**WORK TASK**. Look below for the line containing "- Rg.Plugins.Popup v1.0.4" and the line containing "- XCode IPhone"; repeat exactly those two lines and all lines between them, and nothing else.

**ENTRIES PROVIDED**.
Start of Block

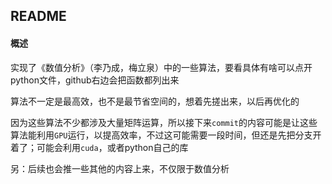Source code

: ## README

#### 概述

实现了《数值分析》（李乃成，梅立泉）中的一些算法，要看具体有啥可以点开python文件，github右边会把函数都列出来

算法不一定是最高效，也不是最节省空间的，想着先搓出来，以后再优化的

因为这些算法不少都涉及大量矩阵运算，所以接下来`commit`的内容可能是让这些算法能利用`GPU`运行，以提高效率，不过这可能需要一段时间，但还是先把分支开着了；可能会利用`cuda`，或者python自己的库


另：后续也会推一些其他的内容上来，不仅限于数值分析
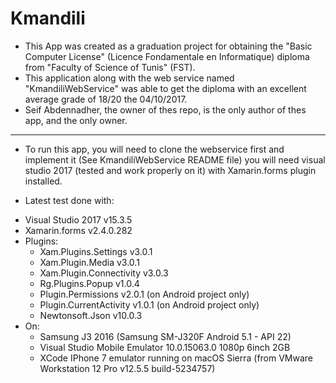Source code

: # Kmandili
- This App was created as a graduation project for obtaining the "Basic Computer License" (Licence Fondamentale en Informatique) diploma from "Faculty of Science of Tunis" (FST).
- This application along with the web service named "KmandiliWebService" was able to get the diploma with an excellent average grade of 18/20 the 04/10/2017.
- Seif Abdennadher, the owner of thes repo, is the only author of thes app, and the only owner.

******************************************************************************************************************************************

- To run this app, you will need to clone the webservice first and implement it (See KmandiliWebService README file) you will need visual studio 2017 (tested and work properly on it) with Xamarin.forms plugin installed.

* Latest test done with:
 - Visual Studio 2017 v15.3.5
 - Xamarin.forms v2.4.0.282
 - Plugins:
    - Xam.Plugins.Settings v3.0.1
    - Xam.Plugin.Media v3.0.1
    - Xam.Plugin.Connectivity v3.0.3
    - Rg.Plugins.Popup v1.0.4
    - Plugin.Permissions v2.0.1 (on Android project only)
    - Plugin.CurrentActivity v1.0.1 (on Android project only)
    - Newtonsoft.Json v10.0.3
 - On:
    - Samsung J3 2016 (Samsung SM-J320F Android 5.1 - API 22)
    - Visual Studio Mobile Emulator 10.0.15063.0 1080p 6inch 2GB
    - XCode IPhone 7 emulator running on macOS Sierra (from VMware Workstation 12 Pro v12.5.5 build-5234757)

End of Block
Start of Block

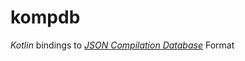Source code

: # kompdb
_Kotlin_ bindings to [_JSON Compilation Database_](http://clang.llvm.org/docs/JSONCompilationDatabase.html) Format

End of Block

**TASK ANSWER**.
    - Rg.Plugins.Popup v1.0.4
    - Plugin.Permissions v2.0.1 (on Android project only)
    - Plugin.CurrentActivity v1.0.1 (on Android project only)
    - Newtonsoft.Json v10.0.3
 - On:
    - Samsung J3 2016 (Samsung SM-J320F Android 5.1 - API 22)
    - Visual Studio Mobile Emulator 10.0.15063.0 1080p 6inch 2GB
    - XCode IPhone 7 emulator running on macOS Sierra (from VMware Workstation 12 Pro v12.5.5 build-5234757)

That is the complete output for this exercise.